Philosophy behind my Life Cycle Research
My Life cycles are process descriptions for object oriented analysis.
Life cycles are like communicating state diagrams, and are intended as a replacement of state charts.
Life cycles are sufficiently precise to allow verification and code generation.
This page discusses my sources of inspiration, and evaluates them from my life cycle objectives.
Topics in this document are:
If you would like more information after reading this, please pick up the introduction to my PhD thesis.
Object oriented modelling usually comprises of three main phases, referred to as analysis, design and implementation.
An important advantage of object technology is that design and programming can be done with local knowledge and without much overview over the whole design.
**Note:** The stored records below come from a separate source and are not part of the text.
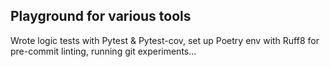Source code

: ## Playground for various tools 
Wrote logic tests with Pytest & Pytest-cov, set up Poetry env with Ruff8 for pre-commit linting, running git experiments...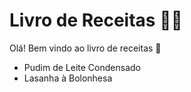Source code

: # Livro de Receitas :man_cook:

Olá! Bem vindo ao livro de receitas :wave:

- Pudim de Leite Condensado
- Lasanha à Bolonhesa
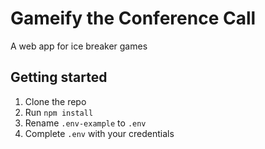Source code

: # Gameify the Conference Call
A web app for ice breaker games

## Getting started

1. Clone the repo
2. Run `npm install`
3. Rename `.env-example` to `.env`
4. Complete `.env` with your credentials

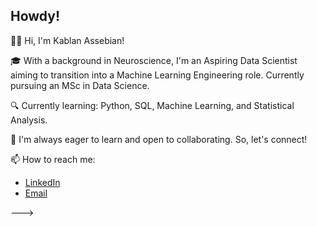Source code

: ## Howdy!
👋🏿 Hi, I'm Kablan Assebian!

🎓 With a background in Neuroscience, I'm an Aspiring Data Scientist aiming to transition into a Machine Learning Engineering role. Currently pursuing an MSc in Data Science.

🔍 Currently learning: Python, SQL, Machine Learning, and Statistical Analysis.

🌱 I'm always eager to learn and open to collaborating. So, let's connect!

📫 How to reach me: 
- [LinkedIn](https://www.linkedin.com/in/gomis-%E2%80%9Ckablan%E2%80%9D-a-646a54290/)
- [Email](mailto:gomis.k.assebian@gmail.com)

--->
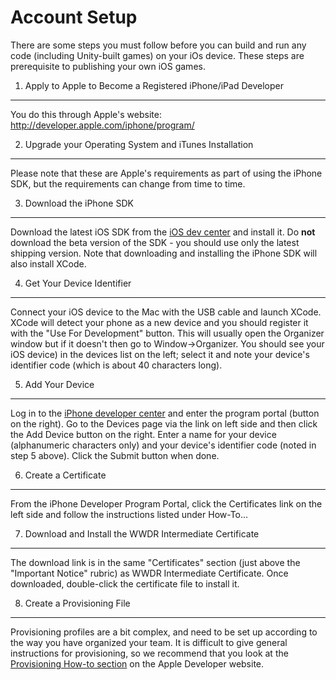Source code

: Account Setup
=============


There are some steps you must follow before you can build and run any code (including Unity-built games) on your iOs device.  These steps are prerequisite to publishing your own iOS games.

1. Apply to Apple to Become a Registered iPhone/iPad Developer
--------------------------------------------------------------

You do this through Apple's website: http://developer.apple.com/iphone/program/


2. Upgrade your Operating System and iTunes Installation
--------------------------------------------------------

Please note that these are Apple's requirements as part of using the iPhone SDK, but the requirements can change from time to time.

3. Download the iPhone SDK
--------------------------

Download the latest iOS SDK from the [iOS dev center](http://developer.apple.com/iphone.md) and install it.  Do __not__ download the beta version of the SDK - you should use only the latest shipping version. Note that downloading and installing the iPhone SDK will also install XCode.

4. Get Your Device Identifier
-----------------------------

Connect your iOS device to the Mac with the USB cable and launch XCode. XCode will detect your phone as a new device and you should register it with the "Use For Development" button. This will usually open the Organizer window but if it doesn't then go to Window->Organizer. You should see your iOS device) in the devices list on the left; select it and note your device's identifier code (which is about 40 characters long).

5. Add Your Device
------------------

Log in to the [iPhone developer center](http://developer.apple.com/iphone.md) and enter the program portal (button on the right). Go to the Devices page via the link on left side and then click the Add Device button on the right. Enter a name for your device (alphanumeric characters only) and your device's identifier code (noted in step 5 above).  Click the Submit button when done.

6. Create a Certificate
-----------------------

From the iPhone Developer Program Portal, click the Certificates link on the left side and follow the instructions listed under How-To...

7. Download and Install the WWDR Intermediate Certificate
---------------------------------------------------------

The download link is in the same "Certificates" section (just above the "Important Notice" rubric) as WWDR Intermediate Certificate.  Once downloaded, double-click the certificate file to install it.

8. Create a Provisioning File
-----------------------------

Provisioning profiles are a bit complex, and need to be set up according to the way you have organized your team.  It is difficult to give general instructions for provisioning, so we recommend that you look at the [Provisioning How-to section](http://developer.apple.com/iphone/manage/provisioningprofiles/howto.action.md) on the Apple Developer website.
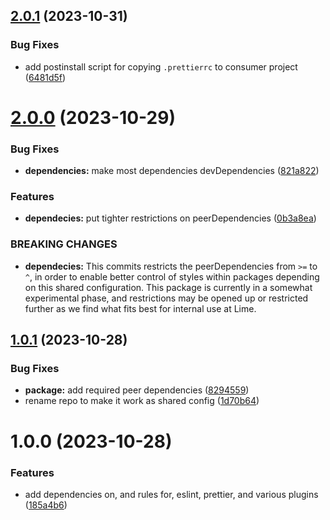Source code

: ## [2.0.1](https://github.com/Lundalogik/eslint-config/compare/v2.0.0...v2.0.1) (2023-10-31)


### Bug Fixes


* add postinstall script for copying `.prettierrc` to consumer project ([6481d5f](https://github.com/Lundalogik/eslint-config/commit/6481d5f59c917914ebd06c078dc90ff17bde4501))

# [2.0.0](https://github.com/Lundalogik/eslint-config/compare/v1.0.1...v2.0.0) (2023-10-29)


### Bug Fixes


* **dependencies:** make most dependencies devDependencies ([821a822](https://github.com/Lundalogik/eslint-config/commit/821a8228b2cd3afde6b7e37b975a1665ec6d4b34))

### Features


* **dependecies:** put tighter restrictions on peerDependencies ([0b3a8ea](https://github.com/Lundalogik/eslint-config/commit/0b3a8ea11fc2f6dcd4bc6699315126c716771d62))

### BREAKING CHANGES

* **dependecies:** This commits restricts the peerDependencies from `>=` to `^`, in
order to enable better control of styles within packages depending
on this shared configuration. This package is currently in a
somewhat experimental phase, and restrictions may be opened up or
restricted further as we find what fits best for internal use at
Lime.

## [1.0.1](https://github.com/Lundalogik/eslint-config/compare/v1.0.0...v1.0.1) (2023-10-28)


### Bug Fixes


* **package:** add required peer dependencies ([8294559](https://github.com/Lundalogik/eslint-config/commit/8294559b3b180c1327625663c204df1f33fcd78e))
* rename repo to make it work as shared config ([1d70b64](https://github.com/Lundalogik/eslint-config/commit/1d70b64c10e49f3a10c852a2a6affb382b3b4e95))

# 1.0.0 (2023-10-28)


### Features


* add dependencies on, and rules for, eslint, prettier, and various plugins ([185a4b6](https://github.com/Lundalogik/lime-frontend-lint/commit/185a4b60365476a87c943a3fa951aba64cb708bb))
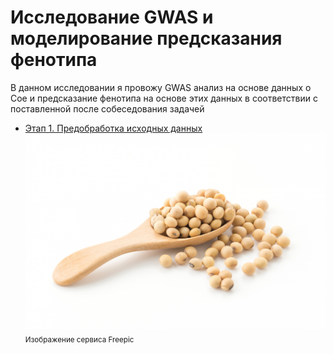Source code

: # Исследование GWAS и моделирование предсказания фенотипа
В данном исследовании я провожу GWAS анализ на основе данных о Сое и предсказание фенотипа на основе этих данных в соответствии с поставленной после собеседования задачей

- [Этап 1. Предобработка исходных данных](https://github.com/borisshilov/forPlstTest/blob/main/preprocessing.md)
![Glycine max](https://github.com/borisshilov/forPlstTest/blob/main/224.jpg)
<sub>Изображение сервиса Freepic</sub>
To make this possible, the analysis phase is the phase in which the overview is addressed without considering design and programming details.
Unfortunately, this dream is sometimes disturbed because common implementation techniques can easily produce programs with problems:
Apparently, object modelling does not resolve all issues yet.
- False assumptions
One object may falsely assume certain behaviour from other objects.
This effect gets stronger when multiple programmers work on the same design.
This problem can be tracked back to imprecise analysis models.
Often, analysis models are drawn as rectangles and arrows with more than one possible interpretation.
Class diagrams suffer from this just as well as state charts.
- Infinite recursion
Another problem is that implementations add details, such as a method invocation structure.
If one object is designed to inform another object of its changes, and the other object responds to this with a change that is reported back, then infinite recursion can show up.
This is probably due to the low-level details that programmers are forced to make up in models.
Most design approaches resolve this problem by drawing method interaction charts.
In my PhD work, I cannot resolve all issues, but I will try to cover the problems related to processes in object models, notably state diagramming models.
Life cycles capture such models in a precise manner, making it possible to express communication between objects accurately.
This precision facilitates both the automated generation of an implementation and the verification of the specified models.
The verification of process models is targeted at hiding effects of global cooperation of whole process systems, except of course in places where cooperation is intentional.
For example, if the global cooperation would (or could) lead to a deadlock, then the verification software should raise an error.
Generating an implementation does not mean that design and implementation phases are removed from the object development process.
Instead, the problems that occur at the design and implementation levels are solved generically; for example, generating SQL statements to update an attribute in a persistent database implementation of an object is similar for every object, given a certain mapping of objects to databases; it is a waste to write code for this manually for every attribute update when a meta-level treatment can solve this kind of problem once and for all.
Note how this approach resembles that of design patterns, although in this case with an exhaustive (or complete) set of patterns.
Process algebras express processes in a precise manner (it is a mathematical discipline), and therefore several verification approaches could be defined and implemented for them.
Unfortunately, such approaches tend to ignore a few practical aspects that make them unusable for object systems.
Objects are usually instantiated from classes, and any number of instances can be made.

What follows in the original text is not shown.